[Dataset entries]
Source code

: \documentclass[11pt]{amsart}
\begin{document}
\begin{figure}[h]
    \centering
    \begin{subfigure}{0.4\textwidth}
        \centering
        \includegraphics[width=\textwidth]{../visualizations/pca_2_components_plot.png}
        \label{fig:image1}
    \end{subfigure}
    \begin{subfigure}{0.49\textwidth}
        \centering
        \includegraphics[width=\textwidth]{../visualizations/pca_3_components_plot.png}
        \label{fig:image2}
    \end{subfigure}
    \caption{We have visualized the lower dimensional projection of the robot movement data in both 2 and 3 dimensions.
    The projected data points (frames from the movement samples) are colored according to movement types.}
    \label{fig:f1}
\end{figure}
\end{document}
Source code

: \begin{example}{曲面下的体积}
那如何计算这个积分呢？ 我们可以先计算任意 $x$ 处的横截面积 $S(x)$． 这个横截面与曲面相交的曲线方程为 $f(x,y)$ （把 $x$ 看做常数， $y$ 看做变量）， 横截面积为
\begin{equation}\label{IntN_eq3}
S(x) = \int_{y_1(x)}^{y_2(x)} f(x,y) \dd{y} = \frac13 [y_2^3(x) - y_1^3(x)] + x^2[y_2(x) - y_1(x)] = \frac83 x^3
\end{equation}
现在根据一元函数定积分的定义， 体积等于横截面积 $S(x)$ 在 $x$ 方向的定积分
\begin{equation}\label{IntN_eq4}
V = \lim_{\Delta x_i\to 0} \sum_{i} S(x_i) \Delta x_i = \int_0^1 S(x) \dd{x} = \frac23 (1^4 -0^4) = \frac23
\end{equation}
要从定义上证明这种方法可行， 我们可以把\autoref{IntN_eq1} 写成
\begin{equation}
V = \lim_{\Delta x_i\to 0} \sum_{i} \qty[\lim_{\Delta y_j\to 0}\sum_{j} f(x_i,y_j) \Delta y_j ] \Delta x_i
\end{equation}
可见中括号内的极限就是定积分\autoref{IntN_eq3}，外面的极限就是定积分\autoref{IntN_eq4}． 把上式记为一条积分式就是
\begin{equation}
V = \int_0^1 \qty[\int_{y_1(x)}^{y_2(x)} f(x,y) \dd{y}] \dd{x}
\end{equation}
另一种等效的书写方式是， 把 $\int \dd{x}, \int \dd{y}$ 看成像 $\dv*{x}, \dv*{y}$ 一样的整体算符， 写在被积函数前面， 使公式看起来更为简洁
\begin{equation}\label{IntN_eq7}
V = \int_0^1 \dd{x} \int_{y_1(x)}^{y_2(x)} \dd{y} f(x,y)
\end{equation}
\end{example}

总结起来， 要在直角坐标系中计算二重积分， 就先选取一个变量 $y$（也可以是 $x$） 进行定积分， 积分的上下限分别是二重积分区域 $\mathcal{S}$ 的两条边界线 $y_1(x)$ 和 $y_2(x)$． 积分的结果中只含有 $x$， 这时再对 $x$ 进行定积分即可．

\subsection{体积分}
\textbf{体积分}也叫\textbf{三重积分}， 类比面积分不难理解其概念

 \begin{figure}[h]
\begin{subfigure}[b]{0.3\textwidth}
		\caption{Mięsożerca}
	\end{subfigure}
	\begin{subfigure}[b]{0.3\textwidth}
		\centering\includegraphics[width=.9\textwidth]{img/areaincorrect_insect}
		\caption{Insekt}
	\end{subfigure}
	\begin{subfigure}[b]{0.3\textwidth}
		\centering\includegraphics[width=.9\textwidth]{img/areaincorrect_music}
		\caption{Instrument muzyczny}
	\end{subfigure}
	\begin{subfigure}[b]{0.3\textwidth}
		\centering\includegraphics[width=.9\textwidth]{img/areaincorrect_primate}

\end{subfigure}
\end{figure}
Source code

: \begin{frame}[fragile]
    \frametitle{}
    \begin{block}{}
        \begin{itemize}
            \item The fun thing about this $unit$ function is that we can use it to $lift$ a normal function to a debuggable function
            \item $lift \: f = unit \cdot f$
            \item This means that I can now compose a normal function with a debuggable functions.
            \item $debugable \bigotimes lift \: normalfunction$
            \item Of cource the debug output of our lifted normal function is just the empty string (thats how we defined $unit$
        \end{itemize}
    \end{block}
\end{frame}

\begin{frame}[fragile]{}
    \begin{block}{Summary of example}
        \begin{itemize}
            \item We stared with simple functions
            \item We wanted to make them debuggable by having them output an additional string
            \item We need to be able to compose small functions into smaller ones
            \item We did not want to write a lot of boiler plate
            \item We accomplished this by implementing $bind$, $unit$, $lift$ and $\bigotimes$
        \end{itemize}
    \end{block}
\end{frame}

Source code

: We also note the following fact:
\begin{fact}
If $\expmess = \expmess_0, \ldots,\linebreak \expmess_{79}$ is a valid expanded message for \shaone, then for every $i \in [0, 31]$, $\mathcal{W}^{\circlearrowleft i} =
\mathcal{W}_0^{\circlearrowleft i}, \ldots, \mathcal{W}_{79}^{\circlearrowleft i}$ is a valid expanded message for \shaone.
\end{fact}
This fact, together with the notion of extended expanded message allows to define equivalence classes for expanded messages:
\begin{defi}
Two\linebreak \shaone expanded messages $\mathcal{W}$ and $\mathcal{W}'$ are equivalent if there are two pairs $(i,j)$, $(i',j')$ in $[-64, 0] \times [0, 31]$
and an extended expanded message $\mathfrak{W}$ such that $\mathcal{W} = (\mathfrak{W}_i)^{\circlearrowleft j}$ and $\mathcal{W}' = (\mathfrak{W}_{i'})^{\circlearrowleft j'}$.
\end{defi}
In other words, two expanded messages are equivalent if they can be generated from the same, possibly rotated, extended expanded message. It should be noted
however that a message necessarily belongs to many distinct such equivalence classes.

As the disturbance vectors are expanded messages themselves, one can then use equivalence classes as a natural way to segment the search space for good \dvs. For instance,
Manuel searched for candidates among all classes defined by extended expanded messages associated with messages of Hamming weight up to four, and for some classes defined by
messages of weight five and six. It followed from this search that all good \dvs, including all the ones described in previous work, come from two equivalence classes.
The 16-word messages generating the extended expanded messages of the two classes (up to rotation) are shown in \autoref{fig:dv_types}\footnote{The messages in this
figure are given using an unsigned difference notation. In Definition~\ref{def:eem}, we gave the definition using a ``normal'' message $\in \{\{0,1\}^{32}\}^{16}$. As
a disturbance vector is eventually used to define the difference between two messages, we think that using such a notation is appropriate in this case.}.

TASK REQUIREMENTS:
Every record must be set down again exactly.

EXPECTED ANSWER:
Source code

: \documentclass[11pt]{amsart}
\begin{document}
\begin{figure}[h]
    \centering
    \begin{subfigure}{0.4\textwidth}
        \centering
        \includegraphics[width=\textwidth]{../visualizations/pca_2_components_plot.png}
        \label{fig:image1}
    \end{subfigure}
    \begin{subfigure}{0.49\textwidth}
        \centering
        \includegraphics[width=\textwidth]{../visualizations/pca_3_components_plot.png}
        \label{fig:image2}
    \end{subfigure}
    \caption{We have visualized the lower dimensional projection of the robot movement data in both 2 and 3 dimensions.
    The projected data points (frames from the movement samples) are colored according to movement types.}
    \label{fig:f1}
\end{figure}
\end{document}
Source code

: \begin{example}{曲面下的体积}
那如何计算这个积分呢？ 我们可以先计算任意 $x$ 处的横截面积 $S(x)$． 这个横截面与曲面相交的曲线方程为 $f(x,y)$ （把 $x$ 看做常数， $y$ 看做变量）， 横截面积为
\begin{equation}\label{IntN_eq3}
S(x) = \int_{y_1(x)}^{y_2(x)} f(x,y) \dd{y} = \frac13 [y_2^3(x) - y_1^3(x)] + x^2[y_2(x) - y_1(x)] = \frac83 x^3
\end{equation}
现在根据一元函数定积分的定义， 体积等于横截面积 $S(x)$ 在 $x$ 方向的定积分
\begin{equation}\label{IntN_eq4}
V = \lim_{\Delta x_i\to 0} \sum_{i} S(x_i) \Delta x_i = \int_0^1 S(x) \dd{x} = \frac23 (1^4 -0^4) = \frac23
\end{equation}
要从定义上证明这种方法可行， 我们可以把\autoref{IntN_eq1} 写成
\begin{equation}
V = \lim_{\Delta x_i\to 0} \sum_{i} \qty[\lim_{\Delta y_j\to 0}\sum_{j} f(x_i,y_j) \Delta y_j ] \Delta x_i
\end{equation}
可见中括号内的极限就是定积分\autoref{IntN_eq3}，外面的极限就是定积分\autoref{IntN_eq4}． 把上式记为一条积分式就是
\begin{equation}
V = \int_0^1 \qty[\int_{y_1(x)}^{y_2(x)} f(x,y) \dd{y}] \dd{x}
\end{equation}
另一种等效的书写方式是， 把 $\int \dd{x}, \int \dd{y}$ 看成像 $\dv*{x}, \dv*{y}$ 一样的整体算符， 写在被积函数前面， 使公式看起来更为简洁
\begin{equation}\label{IntN_eq7}
V = \int_0^1 \dd{x} \int_{y_1(x)}^{y_2(x)} \dd{y} f(x,y)
\end{equation}
\end{example}

总结起来， 要在直角坐标系中计算二重积分， 就先选取一个变量 $y$（也可以是 $x$） 进行定积分， 积分的上下限分别是二重积分区域 $\mathcal{S}$ 的两条边界线 $y_1(x)$ 和 $y_2(x)$． 积分的结果中只含有 $x$， 这时再对 $x$ 进行定积分即可．

\subsection{体积分}
\textbf{体积分}也叫\textbf{三重积分}， 类比面积分不难理解其概念

 \begin{figure}[h]
\begin{subfigure}[b]{0.3\textwidth}
		\caption{Mięsożerca}
	\end{subfigure}
	\begin{subfigure}[b]{0.3\textwidth}
		\centering\includegraphics[width=.9\textwidth]{img/areaincorrect_insect}
		\caption{Insekt}
	\end{subfigure}
	\begin{subfigure}[b]{0.3\textwidth}
		\centering\includegraphics[width=.9\textwidth]{img/areaincorrect_music}
		\caption{Instrument muzyczny}
	\end{subfigure}
	\begin{subfigure}[b]{0.3\textwidth}
		\centering\includegraphics[width=.9\textwidth]{img/areaincorrect_primate}

\end{subfigure}
\end{figure}
Source code

: \begin{frame}[fragile]
    \frametitle{}
    \begin{block}{}
        \begin{itemize}
            \item The fun thing about this $unit$ function is that we can use it to $lift$ a normal function to a debuggable function
            \item $lift \: f = unit \cdot f$
            \item This means that I can now compose a normal function with a debuggable functions.
            \item $debugable \bigotimes lift \: normalfunction$
            \item Of cource the debug output of our lifted normal function is just the empty string (thats how we defined $unit$
        \end{itemize}
    \end{block}
\end{frame}

\begin{frame}[fragile]{}
    \begin{block}{Summary of example}
        \begin{itemize}
            \item We stared with simple functions
            \item We wanted to make them debuggable by having them output an additional string
            \item We need to be able to compose small functions into smaller ones
            \item We did not want to write a lot of boiler plate
            \item We accomplished this by implementing $bind$, $unit$, $lift$ and $\bigotimes$
        \end{itemize}
    \end{block}
\end{frame}

Source code

: We also note the following fact:
\begin{fact}
If $\expmess = \expmess_0, \ldots,\linebreak \expmess_{79}$ is a valid expanded message for \shaone, then for every $i \in [0, 31]$, $\mathcal{W}^{\circlearrowleft i} =
\mathcal{W}_0^{\circlearrowleft i}, \ldots, \mathcal{W}_{79}^{\circlearrowleft i}$ is a valid expanded message for \shaone.
\end{fact}
This fact, together with the notion of extended expanded message allows to define equivalence classes for expanded messages:
\begin{defi}
Two\linebreak \shaone expanded messages $\mathcal{W}$ and $\mathcal{W}'$ are equivalent if there are two pairs $(i,j)$, $(i',j')$ in $[-64, 0] \times [0, 31]$
and an extended expanded message $\mathfrak{W}$ such that $\mathcal{W} = (\mathfrak{W}_i)^{\circlearrowleft j}$ and $\mathcal{W}' = (\mathfrak{W}_{i'})^{\circlearrowleft j'}$.
\end{defi}
In other words, two expanded messages are equivalent if they can be generated from the same, possibly rotated, extended expanded message. It should be noted
however that a message necessarily belongs to many distinct such equivalence classes.

As the disturbance vectors are expanded messages themselves, one can then use equivalence classes as a natural way to segment the search space for good \dvs. For instance,
Manuel searched for candidates among all classes defined by extended expanded messages associated with messages of Hamming weight up to four, and for some classes defined by
messages of weight five and six. It followed from this search that all good \dvs, including all the ones described in previous work, come from two equivalence classes.
The 16-word messages generating the extended expanded messages of the two classes (up to rotation) are shown in \autoref{fig:dv_types}\footnote{The messages in this
figure are given using an unsigned difference notation. In Definition~\ref{def:eem}, we gave the definition using a ``normal'' message $\in \{\{0,1\}^{32}\}^{16}$. As
a disturbance vector is eventually used to define the difference between two messages, we think that using such a notation is appropriate in this case.}.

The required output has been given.